My concerns about the seminary have nothing to do with the proposed merger with the Lutheran Theological seminary at Gettysburg. I think that is the best idea since the Reformation! It is probably 10 years too late. It has nothing to do with losing what the seminary was when I was a student there 13 years ago. I accept that the Church has changed and so we all must find new ways of being the Church in this new time. What I don’t like is that just because we are going through a difficult time doesn’t mean we get to throw out what it means to be the Church.
The Church is a system of relationships. It is about relationships between people who share similar views about faith and life. These relationships start in local parishes, but are bigger than that. They are statewide, regional, national, and worldwide. I don’t know our current presiding Bishop, but I know that we are connected through a mutual maze of relationships. Without these relationships the Church is just another institution with an agenda out to consume people’s time and energy. That is why we should care more deeply about the relationships than the institution. That is why the institutions that we create should serve to advance and deepen those relationships not the other way around.
What is happening at Philadelphia is that David Lose and the Board cares more about the institution than the relationships. The president of the Board has said, “Our goal all along has been to create a new venture in theological education that enabled us to better prepare leaders responsive to the challenges of the day in a way that is more affordable for students and more sustainable to the larger Church.” The stated goal is to keep alive the institution no matter who that hurts or what happens in the process. Why is that the goal? How about the goal being to create leaders who are able to build important relationships? How about building relationships that reflect what we as the Church are at our best?
The Church cannot stop being the Church just because times are tough and we are out of money and resources. I have heard from some faculty that they did not feel that this new venture was done in a way that was respectful of what they brought to the table. Instead of the president and board asking for them to participate in this new venture they have been treated as employees. The seminary has followed the law of any other corporate structure forgetting that it is part of the Church. The seminary has forgotten that what we are about is relationships. And so it has given the faculty what appears to be ultimatums about signing a severance package. The faculty has been silenced against speaking out in fear of losing what might be a job someday.
I saw firsthand how much David Lose and the Board disrespects the faculty at our synod assembly this year. There were no faulty members speaking about the merger on the panel. (Dr. John Hoffmeyer was at the assembly and could have been on the panel.) Dr. Lose several times disrespected what faculty does. Once saying, “Professors only teach what they were taught, and that is not what the Church needs.” Additionally, while talking about how tenure was not needed because we have to look out for student debt. The overall discussion was about how we don’t need pastors to know about academic things (like Greek and Hebrew) only practical things (like boilers and budgets). I disagree. I think professors do teach what is new and needed in the church today. I find it of great help what I was taught in seminary. One of the lay people who was with me at the synod assembly said to me, “I want my pastor to be a scholar”.

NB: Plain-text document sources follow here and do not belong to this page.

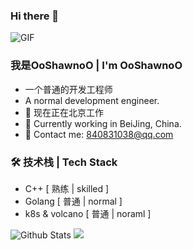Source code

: ### Hi there 👋
<!--
**OoShawnoO/OoShawnoO** is a ✨ _special_ ✨ repository because its `README.md` (this file) appears on your GitHub profile.

Here are some ideas to get you started:

- 🔭 I’m currently working on ...
- 🌱 I’m currently learning ...
- 👯 I’m looking to collaborate on ...
- 🤔 I’m looking for help with ...
- 💬 Ask me about ...
- 📫 How to reach me: ...
- 😄 Pronouns: ...
- ⚡ Fun fact: ...
-->
<img alt="GIF" src="https://raw.githubusercontent.com/JoeyBling/JoeyBling/master/pic/pusheencode.gif" />

### 我是OoShawnoO | I'm OoShawnoO
- 一个普通的开发工程师
- A normal development engineer.
- 🌱 现在正在北京工作
- 🌱 Currently working in BeiJing, China.
- 💬 Contact me: [840831038@qq.com](mailto:840831038@qq.com)

### 🛠 技术栈 | Tech Stack
- C++ [ 熟练 | skilled ]
- Golang [ 普通 | normal ]
- k8s & volcano [ 普通 | noraml ]



![Github Stats](https://github-readme-stats.vercel.app/api?username=OoShawnoO&show_icons=true&theme=neon&count_private=true)
<img src="https://github-readme-stats.vercel.app/api/top-langs/?username=OoShawnoO&theme=neon&layout=compact">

I am sensitive to this because of what happened to my friend Don Johnson. He was treated this way by President Lose. He was let go without David Lose ever talking to him about what he did. He was let go without a discussion about how his needs and the seminaries needs could both be met. At the time, people didn’t say anything because they just thought Don was being difficult. But I think now the seminary has shown its true colors. They don’t care about the relationships they care about survival.
All of this breaks my heart. I love LTSP. I loved being a student there. I loved the way this institution was often a safe place for LGBTQ people when other seminaries were not. I loved that it was in a city and valued diversity. It spoke of relationships and how important they are to what we do as leaders. I am a good pastor (on my best days anyway) today because of what I learned there. Because of that love I have for LTSP I encouraged people to give money to it; I have encouraged students to study there, now I cannot in good conscious do those things. I will have to grieve what has happened. I will have to find another way to support good seminary education, one that values relationships over institutional survival. I am not mad about it; I am just disappointed and sad.
I realize that this blog will not change things at LTSP. I realize that some will think I am merely causing trouble and should just get with the program. But I don’t think we learn that way. I don’t think we grow as a Church that way. And I have to speak my mind. I have to say what I see as wrong. I have to publically grieve what has been lost here, not an institution but relationships. What has been lost is not LTSP, but the idea that relationships are what make an institution have heart and soul. Something new will be built, but what will it matter if all that is there are some buildings and a bank account with money in it. “What does it profit them if they gain the whole world, but lose or forfeit themselves?” (Luke 9:25)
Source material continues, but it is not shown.